(Materials provided Opens)

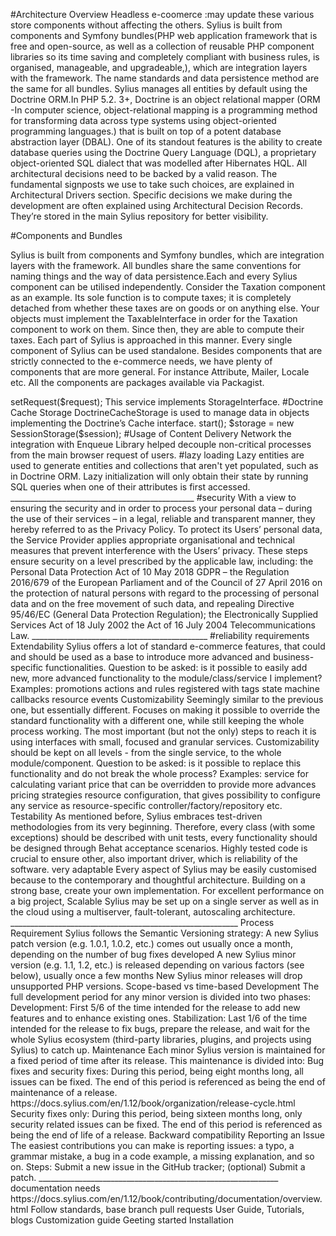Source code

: #Architecture Overview
 Headless e-coomerce :may update these various store components without affecting the others.
Sylius is built from components and Symfony bundles(PHP web application framework that is free and open-source, as well as a collection of reusable PHP component libraries so its 
time saving and completely compliant with business rules, is organised, manageable, and upgradeable,), which are integration layers with the framework. The name standards
and data persistence method are the same for all bundles. Sylius manages all entities by default using the Doctrine ORM.In PHP 5.2. 3+, Doctrine is an object relational mapper (ORM -In computer science, object-relational mapping is a programming method for transforming data across type systems using object-oriented programming languages.)
that is built on top of a potent database abstraction layer (DBAL). One of its standout features is the ability to create database queries using the Doctrine Query 
Language (DQL), a proprietary object-oriented SQL dialect that was modelled after Hibernates HQL. 
All architectural decisions need to be backed by a valid reason. The fundamental signposts we use to take such choices, are explained in Architectural Drivers section.
Specific decisions we make during the development are often explained using Architectural Decision Records. They’re stored in the main Sylius repository for better visibility.

#Components and Bundles

Sylius is built from components and Symfony bundles, which are integration layers with the framework. All bundles share the same conventions for naming things and the way of data persistence.Each and every Sylius component can be utilised independently. Consider the Taxation component as an example. Its sole function is to compute taxes; it is completely detached from whether these taxes are on goods or on anything else. Your objects must implement the TaxableInterface in order for the Taxation component to work on them. Since then, they are able to compute their taxes.
Each part of Sylius is approached in this manner.
Every single component of Sylius can be used standalone. Besides components that are strictly connected to the e-commerce needs, we have plenty of components that are more general. For instance Attribute, Mailer, Locale etc. All the components are packages available via Packagist.

<?php

/*
 * This file is part of the Sylius package.
 *
 * (c) Paweł Jędrzejewski
 *
 * For the full copyright and license information, please view the LICENSE
 * file that was distributed with this source code.
 */

declare(strict_types=1);

namespace Sylius\Component\Taxation\Calculator;

use Sylius\Component\Taxation\Model\TaxRateInterface;

interface CalculatorInterface
{
    public function calculate(float $base, TaxRateInterface $rate): float;
}

#Bundles
The bundles allows to use components with just little configuraton. 
The TaxationBundle may be included into your application with little to no configuration,  allowing you to access all the services, models, set up the tax rates and categories, and utilise them for whatever taxes you may require.
These are the Symfony Bundles - therefore if you are a Symfony Developer, and you would like to use the Taxation component in your system, but you do not want to spend time on configuring forms or services in the container. 
#Platform

we may access the standard, fairly feature-rich webshop.  we must choose if we want a complete platform with all the capabilities or whether want to develop something extremely unique, maybe smaller, with distinct features utilising decoupled bundles and components. 
The platform itself is, of course, quite adaptable and simple to adjust to any and all business requirements you may have.

https://docs.sylius.com/en/1.12/_images/architecture_overview.png

#Divisions 
#Core
Another element that unifies all the others is the Core. Here, for instance, the ProductVariant discovers at last that it has a TaxCategory.
The ProductVariant implements the TaxableInterface and other interfaces necessary for its functioning in the Core component.
Sylius has here a fully integrated concept of everything that is needed to run a webshop.

#Shop
ShopBundle essentially functions as a typical B2C interface for all system activity. Yaml templates and settings make up the majority of it.
Also here views have been built using the SemanticUI.

#API
API uses the REST( REpresentational State Transfer, establishes standards for communication between computer systems on the web) approach. 
Since they are now reusable in the API, controllers are format independent. So, when you make a product request through the shop's front end,
you are performing the exact same activity as when you make an api call.
The most important features of API:
All operations are grouped by shop and admin context (two prefixes)
Developers can enable or disable entire API by changing single parameter (check this chapter)
Endpoints are implementing the REST principles and using http verbs (POST, GET, PUT, PATCH, DELETE)
Returned responses contain minimal information (developer should extend serialization if need more data)
Entire business logic is separated from API - if it necessary we dispatch command instead mixing API logic with business logic

#3party Libraries
Sylius utilises a multitude of third-party libraries for a variety of functions, including:
for content management, SymfonyCMF
For filesystem abstraction, see Gaufrette (store images locally, Amazon S3 or external server)
Consider trimming and creating thumbnails for photos that are being processed.
Quick to create PDF files
For pagination, use Pagerfanta.
For payments, payum

#folder are in form of bundles of related components
___________________________________________________________________________________________
# performance optimizations

Query optimization
A huge performance boost is achieved by optimizing queries. For example, let’s take a look at the customers’ list.
the page load without caching mechanisms in dev mode might take up to several seconds compared to less than a second in Sylius

Storages are services managing data in any type of container.

#By default there are three storages available:
The methods of every storage work the same way. The only difference is the type of container we store in

#Cookie Storage
CookieStorage is used to manage data in the cookies’ ParameterBag of Symfony’s Request class, 
which needs to be set in the storage before making any operations on it.

<?php

use Sylius\Component\Storage\CookieStorage;
use Symfony\Component\HttpFoundation\Request;

$request = // The request which cookies' data you would like to manage.

$storage = new CookieStorage();

$storage->setRequest($request);
This service implements StorageInterface.

#Doctrine Cache Storage
DoctrineCacheStorage is used to manage data in objects implementing the Doctrine’s Cache interface.

<?php

use Doctrine\Common\Cache\Cache;
use Sylius\Component\Storage\DoctrineCacheStorage;

$cache = // Your doctrine's cache.

$storage = new DoctrineCacheStorage($cache);

#Session Storage
SessionStorage is used to manage data in any class implementing the Symfony’s SessionInterface.

<?php

use Sylius\Component\Storage\SessionStorage;
use Symfony\Component\HttpFoundation\Session\Session;

$session = new Session();
$session->start();

$storage = new SessionStorage($session);
#Usage of Content Delivery Network
the integration with Enqueue Library helped decouple non-critical processes from the main browser request of users.

#lazy loading
Lazy entities are used to generate entities and collections that aren't yet populated, such as in Doctrine ORM.
Lazy initialization will only obtain their state by running SQL queries when one of their attributes is first accessed.
______________________________________________
#security

With a view to ensuring the security and in order to process your personal data – during the use of their services – in a legal, reliable and transparent manner, they hereby referred to as the Privacy Policy. 
To protect its Users’ personal data, the Service Provider applies appropriate organisational and technical measures that prevent interference with the Users’ privacy. These steps ensure security on a level prescribed by the applicable law, including:

the Personal Data Protection Act of 10 May 2018
GDPR – the Regulation 2016/679 of the European Parliament and of the Council of 27 April 2016 on the protection of natural persons with regard to the processing 
of personal data and on the free movement of such data, and repealing Directive 95/46/EC (General Data Protection Regulation);
the Electronically Supplied Services Act of 18 July 2002
the Act of 16 July 2004 Telecommunications Law.

____________________________________________
#reliability requirements

Extendability
Sylius offers a lot of standard e-commerce features, that could and should be used as a base to introduce more advanced and business-specific functionalities.

Question to be asked: is it possible to easily add new, more advanced functionality to the module/class/service I implement? Examples:

promotions actions and rules registered with tags
state machine callbacks
resource events
Customizability
Seemingly similar to the previous one, but essentially different. Focuses on making it possible to override the standard functionality with a different one, 
while still keeping the whole process working. The most important (but not the only) steps to reach it is using interfaces with small,
focused and granular services. Customizability should be kept on all levels - from the single service, to the whole module/component.

Question to be asked: is it possible to replace this functionality and do not break the whole process? Examples:

service for calculating variant price that can be overridden to provide more advances pricing strategies
resource configuration, that gives possibility to configure any service as resource-specific controller/factory/repository etc.
Testability
As mentioned before, Sylius embraces test-driven methodologies from its very beginning. 
Therefore, every class (with some exceptions) should be described with unit tests, every functionality should be designed through Behat acceptance scenarios. 
Highly tested code is crucial to ensure other, also important driver, which is reliability of the software.

very adaptable
Every aspect of Sylius may be easily customised because to the contemporary and thoughtful architecture. Building on a strong base, create your own implementation.

For excellent performance on a big project, Scalable Sylius may be set up on a single server as well as in the cloud using a multiserver,
fault-tolerant, autoscaling architecture.

_________________________________________________________
Process Requirement
Sylius follows the Semantic Versioning strategy:


A new Sylius patch version (e.g. 1.0.1, 1.0.2, etc.) comes out usually once a month, depending on the number of bug fixes developed
A new Sylius minor version (e.g. 1.1, 1.2, etc.) is released depending on various factors (see below), usually once a few months
New Sylius minor releases will drop unsupported PHP versions.
Scope-based vs time-based
Development
The full development period for any minor version is divided into two phases:

Development: First 5/6 of the time intended for the release to add new features and to enhance existing ones.
Stabilization: Last 1/6 of the time intended for the release to fix bugs, prepare the release, and wait for 
the whole Sylius ecosystem (third-party libraries, plugins, and projects using Sylius) to catch up.

Maintenance
Each minor Sylius version is maintained for a fixed period of time after its release. This maintenance is divided into:

Bug fixes and security fixes: During this period, being eight months long, all issues can be fixed.
The end of this period is referenced as being the end of maintenance of a release.

https://docs.sylius.com/en/1.12/book/organization/release-cycle.html

Security fixes only: During this period, being sixteen months long, only security related issues can be fixed. The end of this period is referenced as being the end of life of a release.

Backward compatibility

Reporting an Issue
The easiest contributions you can make is reporting issues: a typo, a grammar mistake, a bug in a code example, a missing explanation, and so on.

Steps:

Submit a new issue in the GitHub tracker;
(optional) Submit a patch.
____________________________________________________________
documentation needs 
https://docs.sylius.com/en/1.12/book/contributing/documentation/overview.html

Follow standards, base branch pull requests 

User Guide, Tutorials, blogs

Customization guide
Geeting started 
Installation
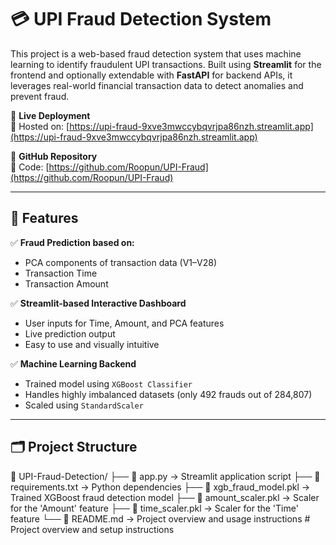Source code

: # 💳 UPI Fraud Detection System

This project is a web-based fraud detection system that uses machine learning to identify fraudulent UPI transactions. Built using **Streamlit** for the frontend and optionally extendable with **FastAPI** for backend APIs, it leverages real-world financial transaction data to detect anomalies and prevent fraud.

🔗 **Live Deployment**  
🚀 Hosted on: [https://upi-fraud-9xve3mwccybqvrjpa86nzh.streamlit.app](https://upi-fraud-9xve3mwccybqvrjpa86nzh.streamlit.app)

🔗 **GitHub Repository**  
📂 Code: [https://github.com/Roopun/UPI-Fraud](https://github.com/Roopun/UPI-Fraud)

---

## 🧠 Features

✅ **Fraud Prediction based on:**
- PCA components of transaction data (V1–V28)
- Transaction Time
- Transaction Amount

✅ **Streamlit-based Interactive Dashboard**
- User inputs for Time, Amount, and PCA features
- Live prediction output
- Easy to use and visually intuitive

✅ **Machine Learning Backend**
- Trained model using `XGBoost Classifier`
- Handles highly imbalanced datasets (only 492 frauds out of 284,807)
- Scaled using `StandardScaler`

---

## 🗂️ Project Structure

📁 UPI-Fraud-Detection/
├── 📄 app.py               → Streamlit application script
├── 📄 requirements.txt     → Python dependencies
├── 📄 xgb_fraud_model.pkl  → Trained XGBoost fraud detection model
├── 📄 amount_scaler.pkl    → Scaler for the 'Amount' feature
├── 📄 time_scaler.pkl      → Scaler for the 'Time' feature
└── 📄 README.md            → Project overview and usage instructions
                # Project overview and setup instructions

(Materials provided Closes)

◆ **Problem to work on**: Beginning with the line containing "Question to be asked: is it possible to replace" and ending with the line containing "maintenance of a release.", extract those lines exactly from the listing above, and only those.

◆ **Response area**:
Question to be asked: is it possible to replace this functionality and do not break the whole process? Examples:

service for calculating variant price that can be overridden to provide more advances pricing strategies
resource configuration, that gives possibility to configure any service as resource-specific controller/factory/repository etc.
Testability
As mentioned before, Sylius embraces test-driven methodologies from its very beginning. 
Therefore, every class (with some exceptions) should be described with unit tests, every functionality should be designed through Behat acceptance scenarios. 
Highly tested code is crucial to ensure other, also important driver, which is reliability of the software.

very adaptable
Every aspect of Sylius may be easily customised because to the contemporary and thoughtful architecture. Building on a strong base, create your own implementation.

For excellent performance on a big project, Scalable Sylius may be set up on a single server as well as in the cloud using a multiserver,
fault-tolerant, autoscaling architecture.

_________________________________________________________
Process Requirement
Sylius follows the Semantic Versioning strategy:


A new Sylius patch version (e.g. 1.0.1, 1.0.2, etc.) comes out usually once a month, depending on the number of bug fixes developed
A new Sylius minor version (e.g. 1.1, 1.2, etc.) is released depending on various factors (see below), usually once a few months
New Sylius minor releases will drop unsupported PHP versions.
Scope-based vs time-based
Development
The full development period for any minor version is divided into two phases:

Development: First 5/6 of the time intended for the release to add new features and to enhance existing ones.
Stabilization: Last 1/6 of the time intended for the release to fix bugs, prepare the release, and wait for 
the whole Sylius ecosystem (third-party libraries, plugins, and projects using Sylius) to catch up.

Maintenance
Each minor Sylius version is maintained for a fixed period of time after its release. This maintenance is divided into:

Bug fixes and security fixes: During this period, being eight months long, all issues can be fixed.
The end of this period is referenced as being the end of maintenance of a release.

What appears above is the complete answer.